A propósito de la anécdota, conviene reafirmar el compromiso político de aquellos escritores del siglo pasado que tomaron posiciones ideológicas firmes y participaron decididamente en el foro público. De los que encabezan esa lista ⎯García Márquez, Neruda, Paz, Fuentes, Asturias, Cortázar⎯, Vargas Llosa es quizás el más sobresaliente debido a su notable giro político de la izquierda hacia el liberalismo y su postulación a la presidencia del Perú en 1990. Valga mencionar que, después del boom y aún con mayor efecto en la actualidad, la literatura iberoamericana ha venido sufriendo un proceso paulatino de despolitización que podría ser interpretado, en parte, como un intento por marcar distancias de tan despreciable y descalificada profesión ⎯el político infame⎯; una percepción que se comenzó a asentar en Occidente con los autoritarismos que lastraron severamente el siglo XX, desde Stalin hasta Pinochet y desde Mussolini hasta Videla. Esto, unido a la sensación de pesimismo, derrotismo e inmovilismo social que define ese impreciso fenómeno que ambiguamente llamamos posmodernismo, se consolidó en una literatura donde prima la exploración individualista e intimista, la autoría como contrucción de una marca personal y la corrección política, que coarta las posibilidades expresivas del arte según quien lo hace. Habida cuenta de ello, parece pertinente evaluar en qué condiciones se dio, para los autores del boom, esa cooperación entre literatura y política. Y es probablemente la amistad entre Vargas Llosa y García Márquez la que nos puede dar algunas pautas sobre la incómoda pero irremediable relación entre los libros y el poder. Dijo el crítico español Constantino Bértolo que la literatura forja un pacto de responsabilidad y legitimación con la comunidad, y que la escritura se traduce en un acto de poder en cuanto que su recepción en el imaginario colectivo deforma ⎯en las grandes obras⎯ las tendencias humanas y encamina la acción social hacia tal o cual propósito. Lo mismo podría decirse del pacto social, con la salvedad de que utiliza canales de mayor legitimación (nacional, soberana, jurídica), y por lo tanto, su alcance y efectividad es mayor, al igual que su responsabilidad.
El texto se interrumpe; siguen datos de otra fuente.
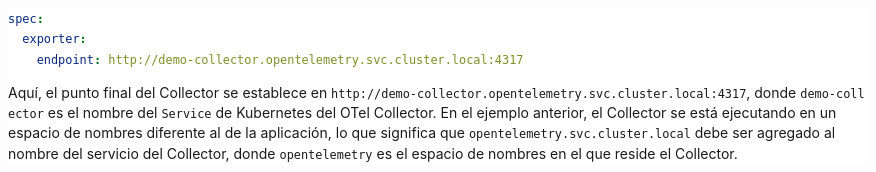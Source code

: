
```yaml
spec:
  exporter:
    endpoint: http://demo-collector.opentelemetry.svc.cluster.local:4317
```

Aquí, el punto final del Collector se establece en
`http://demo-collector.opentelemetry.svc.cluster.local:4317`, donde
`demo-collector` es el nombre del `Service` de Kubernetes del OTel Collector. En el ejemplo anterior, el Collector se está ejecutando en un espacio de nombres diferente al de la aplicación, lo que significa que `opentelemetry.svc.cluster.local` debe ser agregado al nombre del servicio del Collector, donde `opentelemetry` es el espacio de nombres en el que reside el Collector.
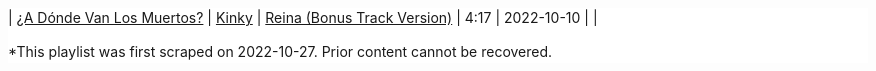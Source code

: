 | [¿A Dónde Van Los Muertos?](https://open.spotify.com/track/6xfzArMzaOM2xJsoEja1oe) | [Kinky](https://open.spotify.com/artist/4WOIfFwyvx22jM0eg2fpKv) | [Reina \(Bonus Track Version\)](https://open.spotify.com/album/1KxsbEol0Bh7DVyTgz9oeL) | 4:17 | 2022-10-10 |  |

\*This playlist was first scraped on 2022-10-27. Prior content cannot be recovered.
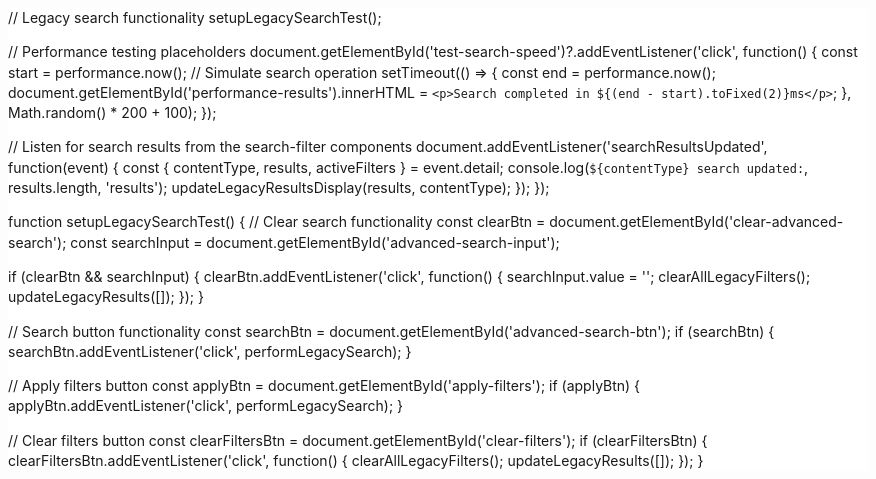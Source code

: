   // Legacy search functionality
  setupLegacySearchTest();
  
  // Performance testing placeholders
  document.getElementById('test-search-speed')?.addEventListener('click', function() {
    const start = performance.now();
    // Simulate search operation
    setTimeout(() => {
      const end = performance.now();
      document.getElementById('performance-results').innerHTML =
        `<p>Search completed in ${(end - start).toFixed(2)}ms</p>`;
    }, Math.random() * 200 + 100);
  });

  // Listen for search results from the search-filter components
  document.addEventListener('searchResultsUpdated', function(event) {
    const { contentType, results, activeFilters } = event.detail;
    console.log(`${contentType} search updated:`, results.length, 'results');
    updateLegacyResultsDisplay(results, contentType);
  });
});

function setupLegacySearchTest() {
  // Clear search functionality
  const clearBtn = document.getElementById('clear-advanced-search');
  const searchInput = document.getElementById('advanced-search-input');
  
  if (clearBtn && searchInput) {
    clearBtn.addEventListener('click', function() {
      searchInput.value = '';
      clearAllLegacyFilters();
      updateLegacyResults([]);
    });
  }

  // Search button functionality
  const searchBtn = document.getElementById('advanced-search-btn');
  if (searchBtn) {
    searchBtn.addEventListener('click', performLegacySearch);
  }

  // Apply filters button
  const applyBtn = document.getElementById('apply-filters');
  if (applyBtn) {
    applyBtn.addEventListener('click', performLegacySearch);
  }

  // Clear filters button
  const clearFiltersBtn = document.getElementById('clear-filters');
  if (clearFiltersBtn) {
    clearFiltersBtn.addEventListener('click', function() {
      clearAllLegacyFilters();
      updateLegacyResults([]);
    });
  }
En aquellos tiempos de convulsión política en Latinoamérica, Vargas Llosa abusó de la confianza de García Márquez porque lo consideraba un intelectual afín, alguien que defendería sin duda la libertad del poeta Padilla. Pero, para un costeño audaz y espabilado como Gabo, quien por supuesto comparte principios morales similares a los del académico peruano, la situación se habría podido resolver sin una confrontación, de forma más práctica y sin ofender la autoestima de un dictador egocéntrico y precipitar un espectáculo internacional.
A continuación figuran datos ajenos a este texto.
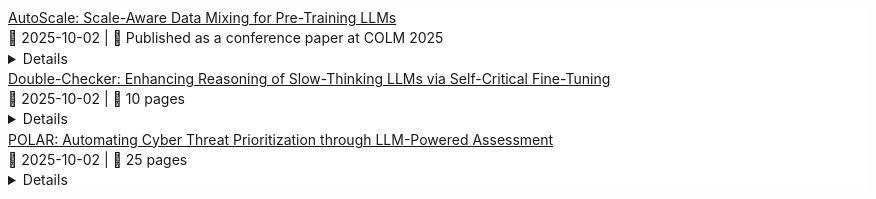 </div>
<div class="paper-card">
    <div class="paper-title"><a href="http://arxiv.org/abs/2407.20177v5">AutoScale: Scale-Aware Data Mixing for Pre-Training LLMs</a></div>
    <div class="paper-meta">
      📅 2025-10-02
      | 💬 Published as a conference paper at COLM 2025
    </div>
    <details class="paper-abstract">
      Domain reweighting is an emerging research area aimed at adjusting the relative weights of different data sources to improve the effectiveness and efficiency of LLM pre-training. We show that data mixtures that perform well at smaller scales may not retain their advantage at larger scales, challenging the existing practice of determining competitive mixtures in small-scale experiments and directly applying them at much larger scales. To address this, we propose AutoScale, a two-stage, scale-aware data composition framework. First, AutoScale fits a parametric model that predicts the model's loss under different data compositions, then uses it to find an approximate best allocation at smaller, more manageable budgets. Next, leveraging a novel theoretical analysis of how optimal compositions evolve with scale, AutoScale extrapolates that composition to larger budgets without further retraining. Empirically, AutoScale accelerates convergence and improves downstream performance. For instance, when pre-training GPT-2 Large, it achieves a 28% faster perplexity reduction than baselines and up to a 38% speed-up over unweighted training, while yielding best-average results on various downstream tasks. Overall, our findings illustrate how domain importance shifts with training scale, underscoring the need for scale-dependent data curation in LLM training. Our code is open-sourced.
    </details>
</div>
<div class="paper-card">
    <div class="paper-title"><a href="http://arxiv.org/abs/2506.21285v3">Double-Checker: Enhancing Reasoning of Slow-Thinking LLMs via Self-Critical Fine-Tuning</a></div>
    <div class="paper-meta">
      📅 2025-10-02
      | 💬 10 pages
    </div>
    <details class="paper-abstract">
      While slow-thinking large language models (LLMs) exhibit reflection-like reasoning, commonly referred to as the "aha moment:, their ability to generate informative critiques and refine prior solutions remains limited. In this paper, we introduce Double-Checker, a principled framework designed to enhance the reasoning capabilities of slow-thinking LLMs by fostering explicit self-critique and iterative refinement of their previous solutions. By fine-tuning on our curated 1,730 self-critical instances, Double-Checker empowers long-CoT LLMs to iteratively critique and refine their outputs during inference until they evaluate their solutions as correct under self-generated critiques. We validate the efficacy of Double-Checker across a comprehensive suite of reasoning benchmarks, demonstrating that iterative self-critique significantly enhances the reasoning capabilities of long-CoT LLMs. Notably, our Double-Checker increases the pass@1 performance on challenging AIME benchmarks from 4.4% to 18.2% compared to the original long-CoT LLMs. These results highlight a promising direction for developing more trustworthy and effective LLMs capable of structured self-critique. Our codes and data are available at https://github.com/XinXU-USTC/DoubleChecker
    </details>
</div>
<div class="paper-card">
    <div class="paper-title"><a href="http://arxiv.org/abs/2510.01552v1">POLAR: Automating Cyber Threat Prioritization through LLM-Powered Assessment</a></div>
    <div class="paper-meta">
      📅 2025-10-02
      | 💬 25 pages
    </div>
    <details class="paper-abstract">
He ahí la diferencia: en la política la forma, los medios y la estrategia importan. El dirigente no se entrega a la ciega persecución del bien común, ignorando los matices que presenta cada escenario. El arte, en cambio, reposa sobre la exaltación de unos ideales inmaculados, se proyecta a través de ellos sin mayores interferencias y no se atreve nunca a dar una respuesta, porque si la da no sería arte sino panfletarismo. El político, se supone que partiendo de una escala de valores, intenta dar respuesta a problemáticas complejas sabiendo que debe priorizar y ponderar, lo que inevitablemente conlleva a descartar otras necesidades. En ese sentido, el artista es mal político porque carece resolutividad; el político mal artista porque debe anteponer la celeridad a la contemplación. Y ahí se presenta la oportunidad de una beneficiosa hibridación: escritores dispuestos a diseccionar con precisión los problemas sociales que nos acecen actualmente y gobernantes doctos con templanza, rigor académico y una serie de principios inmanentes.